Suicide can be explained as causing harm or injury to oneself with the intent to die. It is estimated that one person dies by suicide every 11 minutes. Suicide occurs worldwide, but over 77% of reported suicides occur in low- and middle-income countries. Globally, suicide accounts for over 700,000 deaths and is the second leading cause of death for people between the ages of 10 to 34.  

Suicide might be an impulsive event, but in most cases, people will display warning signs before they go through with it. Here are 5 important warning signs to be aware of: 

The person talks about or plans for death: a person who is suicidal may repeatedly talk about death or ending everything or taking a break from everything. Sometimes, they may talk about feeling hopeless or having nothing to live for. In certain instances, they may focus on how people in their lives would be happier if they were not there. This kind of talk may be paired with specific ways they intend to do it such as drinking a toxic substance or jumping off a high place. Suicidal ideation is classified as an immediate suicide risk and should be taken seriously.   

A history of mental health disorders: certain mental health conditions increase the chances that a person will have suicidal tendencies and commit suicide. They include alcohol/substance use disorder, bipolar disorder, schizophrenia, borderline personality disorder, eating disorders, and depression. Among these disorders, depression is most notable for its very strong link to suicide. People with depression are 20 times more likely to attempt or commit suicide than the rest of the population. Depression is a key factor in about 50% of recorded suicides. 

The person is suddenly happy or at peace: the decision to commit suicide is often made after a period of dealing with a form of crisis. The person who was unhappy and withdrawn, suddenly appears happier or calmer than they were. They spend time with friends and family and may even give out priced possessions to others. People around the person tend to misinterpret this sudden happiness as a recovery but in most cases, it’s the person’s way of saying goodbye.   

The person has recently experienced a major life crisis: one key reason why people attempt suicide is as a means of escape from one’s life. Events such as financial bankruptcy, death of a loved one, loss of one’s home or means of livelihood, diagnosis of a chronic illness like cancer, relationship breakup or divorce, natural disasters, sexual assault, false accusations, and legal issues can lead a person to suicide.   

The person displays very reckless/dangerous behaviour: when a person is having suicidal thoughts, they may intentionally engage in dangerous behaviour they would not engage in normally.
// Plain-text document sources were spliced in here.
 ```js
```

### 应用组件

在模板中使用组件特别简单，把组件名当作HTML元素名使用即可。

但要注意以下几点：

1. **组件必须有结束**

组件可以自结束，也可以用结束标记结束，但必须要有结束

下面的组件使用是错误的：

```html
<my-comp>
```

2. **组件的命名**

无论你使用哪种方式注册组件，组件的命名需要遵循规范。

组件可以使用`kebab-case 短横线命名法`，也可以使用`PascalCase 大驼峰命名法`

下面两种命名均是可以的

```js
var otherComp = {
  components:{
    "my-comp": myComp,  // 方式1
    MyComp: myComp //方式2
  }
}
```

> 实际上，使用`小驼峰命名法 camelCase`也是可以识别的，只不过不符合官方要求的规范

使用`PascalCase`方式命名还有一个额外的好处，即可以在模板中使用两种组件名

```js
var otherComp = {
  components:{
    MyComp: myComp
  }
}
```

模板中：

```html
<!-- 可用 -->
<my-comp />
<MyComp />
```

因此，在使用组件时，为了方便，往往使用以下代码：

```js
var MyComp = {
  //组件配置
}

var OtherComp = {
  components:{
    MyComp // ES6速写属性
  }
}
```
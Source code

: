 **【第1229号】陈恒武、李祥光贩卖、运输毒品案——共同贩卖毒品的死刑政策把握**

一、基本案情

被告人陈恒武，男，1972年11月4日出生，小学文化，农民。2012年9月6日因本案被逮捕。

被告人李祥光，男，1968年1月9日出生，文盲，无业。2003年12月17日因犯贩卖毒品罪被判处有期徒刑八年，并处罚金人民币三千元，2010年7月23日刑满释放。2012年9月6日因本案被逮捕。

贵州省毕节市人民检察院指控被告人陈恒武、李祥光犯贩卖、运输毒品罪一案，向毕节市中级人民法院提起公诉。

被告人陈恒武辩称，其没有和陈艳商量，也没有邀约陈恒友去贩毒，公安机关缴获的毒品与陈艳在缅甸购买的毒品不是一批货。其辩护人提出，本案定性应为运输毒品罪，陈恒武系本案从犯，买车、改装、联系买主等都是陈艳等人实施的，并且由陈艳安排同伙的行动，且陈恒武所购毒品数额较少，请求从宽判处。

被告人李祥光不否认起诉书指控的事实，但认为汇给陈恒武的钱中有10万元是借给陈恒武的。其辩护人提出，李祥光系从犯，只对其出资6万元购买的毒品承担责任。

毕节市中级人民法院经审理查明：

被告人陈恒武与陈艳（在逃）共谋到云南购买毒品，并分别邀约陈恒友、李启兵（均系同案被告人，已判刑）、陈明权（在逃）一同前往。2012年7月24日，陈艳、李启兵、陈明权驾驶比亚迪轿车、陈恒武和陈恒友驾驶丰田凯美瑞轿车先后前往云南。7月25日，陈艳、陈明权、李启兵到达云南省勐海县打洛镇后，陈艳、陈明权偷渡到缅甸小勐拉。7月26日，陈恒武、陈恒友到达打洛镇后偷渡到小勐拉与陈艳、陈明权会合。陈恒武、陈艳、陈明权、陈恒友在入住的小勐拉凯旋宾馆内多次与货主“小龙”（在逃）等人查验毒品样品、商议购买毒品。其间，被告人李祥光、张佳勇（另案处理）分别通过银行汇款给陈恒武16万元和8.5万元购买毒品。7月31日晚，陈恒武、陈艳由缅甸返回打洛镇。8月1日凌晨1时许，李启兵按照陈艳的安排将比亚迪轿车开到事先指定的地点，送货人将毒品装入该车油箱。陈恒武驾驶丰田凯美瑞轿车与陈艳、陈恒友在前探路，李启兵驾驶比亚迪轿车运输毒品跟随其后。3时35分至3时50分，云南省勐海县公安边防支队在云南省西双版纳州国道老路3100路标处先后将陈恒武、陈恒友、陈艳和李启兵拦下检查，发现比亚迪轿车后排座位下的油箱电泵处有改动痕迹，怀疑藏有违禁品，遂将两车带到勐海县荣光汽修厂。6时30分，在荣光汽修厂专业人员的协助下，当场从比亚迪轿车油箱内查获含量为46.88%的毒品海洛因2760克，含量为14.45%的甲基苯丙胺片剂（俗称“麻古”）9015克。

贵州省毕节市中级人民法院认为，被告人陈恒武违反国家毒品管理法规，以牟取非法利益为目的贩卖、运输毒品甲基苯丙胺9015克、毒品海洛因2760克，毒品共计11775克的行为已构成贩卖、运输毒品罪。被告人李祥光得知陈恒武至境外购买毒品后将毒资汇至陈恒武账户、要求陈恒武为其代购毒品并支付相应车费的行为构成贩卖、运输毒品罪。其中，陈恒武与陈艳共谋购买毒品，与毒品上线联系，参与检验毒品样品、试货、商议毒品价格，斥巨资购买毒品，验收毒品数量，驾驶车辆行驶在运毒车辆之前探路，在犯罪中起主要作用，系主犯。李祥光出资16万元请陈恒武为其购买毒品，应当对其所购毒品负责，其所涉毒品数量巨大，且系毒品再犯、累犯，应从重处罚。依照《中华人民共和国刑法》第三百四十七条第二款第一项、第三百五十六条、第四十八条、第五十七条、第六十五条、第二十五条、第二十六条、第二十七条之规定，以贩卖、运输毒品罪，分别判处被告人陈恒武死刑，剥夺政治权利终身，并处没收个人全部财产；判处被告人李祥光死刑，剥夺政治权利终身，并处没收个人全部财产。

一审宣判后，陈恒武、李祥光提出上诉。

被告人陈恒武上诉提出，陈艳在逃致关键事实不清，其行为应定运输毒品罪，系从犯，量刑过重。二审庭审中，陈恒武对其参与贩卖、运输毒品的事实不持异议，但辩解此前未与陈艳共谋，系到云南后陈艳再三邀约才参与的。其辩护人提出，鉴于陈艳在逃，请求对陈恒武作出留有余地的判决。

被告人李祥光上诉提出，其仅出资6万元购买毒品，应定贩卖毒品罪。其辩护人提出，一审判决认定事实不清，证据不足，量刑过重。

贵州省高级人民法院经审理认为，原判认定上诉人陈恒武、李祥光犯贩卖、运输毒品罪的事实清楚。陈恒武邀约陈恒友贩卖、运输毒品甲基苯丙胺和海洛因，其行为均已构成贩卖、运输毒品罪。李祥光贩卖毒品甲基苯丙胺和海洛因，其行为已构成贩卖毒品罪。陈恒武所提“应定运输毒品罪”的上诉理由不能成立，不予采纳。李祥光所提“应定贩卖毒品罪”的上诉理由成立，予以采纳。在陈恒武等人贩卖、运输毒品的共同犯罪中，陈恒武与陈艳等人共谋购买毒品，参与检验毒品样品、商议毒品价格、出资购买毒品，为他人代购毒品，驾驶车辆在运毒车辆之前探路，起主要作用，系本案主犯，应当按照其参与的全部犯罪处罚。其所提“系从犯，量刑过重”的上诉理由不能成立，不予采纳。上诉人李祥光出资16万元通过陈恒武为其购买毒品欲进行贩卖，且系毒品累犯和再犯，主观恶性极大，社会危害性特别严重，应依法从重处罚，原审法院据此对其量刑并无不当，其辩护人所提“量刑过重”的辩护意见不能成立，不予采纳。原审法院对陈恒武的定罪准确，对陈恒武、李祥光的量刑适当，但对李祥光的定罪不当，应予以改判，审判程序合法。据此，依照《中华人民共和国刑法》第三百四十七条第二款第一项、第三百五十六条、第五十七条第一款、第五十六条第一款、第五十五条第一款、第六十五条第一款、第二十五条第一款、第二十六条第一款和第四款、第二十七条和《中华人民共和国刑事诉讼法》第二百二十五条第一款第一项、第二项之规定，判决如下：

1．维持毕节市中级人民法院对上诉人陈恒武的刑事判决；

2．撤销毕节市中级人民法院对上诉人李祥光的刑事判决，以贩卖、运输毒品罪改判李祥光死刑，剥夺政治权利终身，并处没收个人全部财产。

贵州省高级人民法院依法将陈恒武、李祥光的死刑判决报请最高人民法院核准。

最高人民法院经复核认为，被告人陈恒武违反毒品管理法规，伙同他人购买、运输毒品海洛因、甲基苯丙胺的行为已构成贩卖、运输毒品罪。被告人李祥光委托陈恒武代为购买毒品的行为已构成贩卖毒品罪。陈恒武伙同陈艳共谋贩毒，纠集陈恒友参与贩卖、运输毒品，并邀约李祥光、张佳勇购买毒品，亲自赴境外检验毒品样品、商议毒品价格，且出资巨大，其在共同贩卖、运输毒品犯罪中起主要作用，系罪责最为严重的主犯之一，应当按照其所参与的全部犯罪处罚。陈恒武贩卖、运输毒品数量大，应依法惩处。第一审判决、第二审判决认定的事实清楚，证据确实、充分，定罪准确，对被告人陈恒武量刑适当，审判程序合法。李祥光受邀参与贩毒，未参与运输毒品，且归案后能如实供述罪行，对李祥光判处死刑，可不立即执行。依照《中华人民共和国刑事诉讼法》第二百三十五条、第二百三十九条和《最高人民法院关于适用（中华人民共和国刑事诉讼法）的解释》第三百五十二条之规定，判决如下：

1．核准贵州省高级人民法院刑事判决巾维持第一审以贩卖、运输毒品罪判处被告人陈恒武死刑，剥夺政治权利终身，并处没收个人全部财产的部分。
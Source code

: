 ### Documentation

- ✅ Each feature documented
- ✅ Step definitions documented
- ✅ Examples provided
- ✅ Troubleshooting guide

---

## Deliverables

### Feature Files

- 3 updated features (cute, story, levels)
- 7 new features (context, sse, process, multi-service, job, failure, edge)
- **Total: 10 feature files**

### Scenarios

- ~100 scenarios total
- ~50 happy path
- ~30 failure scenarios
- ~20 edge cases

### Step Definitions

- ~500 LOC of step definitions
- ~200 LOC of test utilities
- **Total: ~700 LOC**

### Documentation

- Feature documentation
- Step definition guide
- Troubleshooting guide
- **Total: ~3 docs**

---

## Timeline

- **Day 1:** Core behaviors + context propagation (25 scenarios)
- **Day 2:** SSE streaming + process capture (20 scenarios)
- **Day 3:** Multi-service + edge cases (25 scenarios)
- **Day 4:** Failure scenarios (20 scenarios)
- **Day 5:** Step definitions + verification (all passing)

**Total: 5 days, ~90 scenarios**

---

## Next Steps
They may start or increase their use of drugs and alcohol, drive recklessly, pick fights with people, use high dosages of medication, or go to dangerous places alone. For people who have access to lethal weapons such as guns or toxic substances such as acid or industrial chemicals, reckless behaviour may quickly result in suicide.  


People who attempt or commit suicide often see it as the only means of escape from extreme mental distress. Suicide is not a sign of weakness nor is it a personal failing. If you or someone you know is feeling suicidal, please don’t give up, use available resources and expert help to turn around.